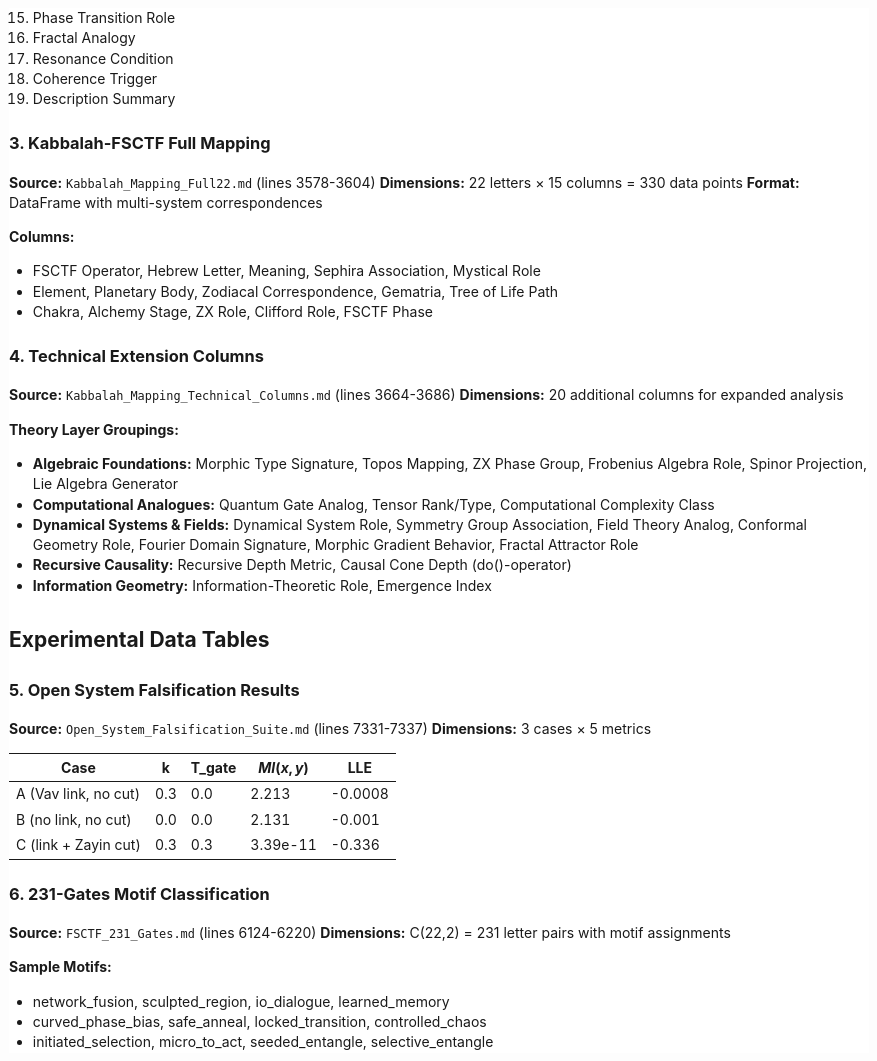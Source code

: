 15. Phase Transition Role
16. Fractal Analogy
17. Resonance Condition
18. Coherence Trigger
19. Description Summary

### 3. Kabbalah-FSCTF Full Mapping
**Source:** `Kabbalah_Mapping_Full22.md` (lines 3578-3604)
**Dimensions:** 22 letters × 15 columns = 330 data points
**Format:** DataFrame with multi-system correspondences

**Columns:**
- FSCTF Operator, Hebrew Letter, Meaning, Sephira Association, Mystical Role
- Element, Planetary Body, Zodiacal Correspondence, Gematria, Tree of Life Path
- Chakra, Alchemy Stage, ZX Role, Clifford Role, FSCTF Phase

### 4. Technical Extension Columns
**Source:** `Kabbalah_Mapping_Technical_Columns.md` (lines 3664-3686)
**Dimensions:** 20 additional columns for expanded analysis

**Theory Layer Groupings:**
- **Algebraic Foundations:** Morphic Type Signature, Topos Mapping, ZX Phase Group, Frobenius Algebra Role, Spinor Projection, Lie Algebra Generator
- **Computational Analogues:** Quantum Gate Analog, Tensor Rank/Type, Computational Complexity Class  
- **Dynamical Systems & Fields:** Dynamical System Role, Symmetry Group Association, Field Theory Analog, Conformal Geometry Role, Fourier Domain Signature, Morphic Gradient Behavior, Fractal Attractor Role
- **Recursive Causality:** Recursive Depth Metric, Causal Cone Depth (do()-operator)
- **Information Geometry:** Information-Theoretic Role, Emergence Index

## Experimental Data Tables

### 5. Open System Falsification Results
**Source:** `Open_System_Falsification_Suite.md` (lines 7331-7337)
**Dimensions:** 3 cases × 5 metrics

| Case | k | T_gate | $MI(x,y)$ | LLE |
|------|---|--------|---------|-----|
| A (Vav link, no cut) | 0.3 | 0.0 | 2.213 | -0.0008 |
| B (no link, no cut) | 0.0 | 0.0 | 2.131 | -0.001 |
| C (link + Zayin cut) | 0.3 | 0.3 | 3.39e-11 | -0.336 |

### 6. 231-Gates Motif Classification
**Source:** `FSCTF_231_Gates.md` (lines 6124-6220)
**Dimensions:** C(22,2) = 231 letter pairs with motif assignments

**Sample Motifs:**
- network_fusion, sculpted_region, io_dialogue, learned_memory
- curved_phase_bias, safe_anneal, locked_transition, controlled_chaos
- initiated_selection, micro_to_act, seeded_entangle, selective_entangle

■ ■ ■ ■ ■ ■ ■

The answer is the whole listing above, written out verbatim, without its pictures.

Source code

: 15. Phase Transition Role
16. Fractal Analogy
17. Resonance Condition
18. Coherence Trigger
19. Description Summary

### 3. Kabbalah-FSCTF Full Mapping
**Source:** `Kabbalah_Mapping_Full22.md` (lines 3578-3604)
**Dimensions:** 22 letters × 15 columns = 330 data points
**Format:** DataFrame with multi-system correspondences

**Columns:**
- FSCTF Operator, Hebrew Letter, Meaning, Sephira Association, Mystical Role
- Element, Planetary Body, Zodiacal Correspondence, Gematria, Tree of Life Path
- Chakra, Alchemy Stage, ZX Role, Clifford Role, FSCTF Phase

### 4. Technical Extension Columns
**Source:** `Kabbalah_Mapping_Technical_Columns.md` (lines 3664-3686)
**Dimensions:** 20 additional columns for expanded analysis

**Theory Layer Groupings:**
- **Algebraic Foundations:** Morphic Type Signature, Topos Mapping, ZX Phase Group, Frobenius Algebra Role, Spinor Projection, Lie Algebra Generator
- **Computational Analogues:** Quantum Gate Analog, Tensor Rank/Type, Computational Complexity Class  
- **Dynamical Systems & Fields:** Dynamical System Role, Symmetry Group Association, Field Theory Analog, Conformal Geometry Role, Fourier Domain Signature, Morphic Gradient Behavior, Fractal Attractor Role
- **Recursive Causality:** Recursive Depth Metric, Causal Cone Depth (do()-operator)
- **Information Geometry:** Information-Theoretic Role, Emergence Index

## Experimental Data Tables

### 5. Open System Falsification Results
**Source:** `Open_System_Falsification_Suite.md` (lines 7331-7337)
**Dimensions:** 3 cases × 5 metrics

| Case | k | T_gate | $MI(x,y)$ | LLE |
|------|---|--------|---------|-----|
| A (Vav link, no cut) | 0.3 | 0.0 | 2.213 | -0.0008 |
| B (no link, no cut) | 0.0 | 0.0 | 2.131 | -0.001 |
| C (link + Zayin cut) | 0.3 | 0.3 | 3.39e-11 | -0.336 |

### 6. 231-Gates Motif Classification
**Source:** `FSCTF_231_Gates.md` (lines 6124-6220)
**Dimensions:** C(22,2) = 231 letter pairs with motif assignments

**Sample Motifs:**
- network_fusion, sculpted_region, io_dialogue, learned_memory
- curved_phase_bias, safe_anneal, locked_transition, controlled_chaos
- initiated_selection, micro_to_act, seeded_entangle, selective_entangle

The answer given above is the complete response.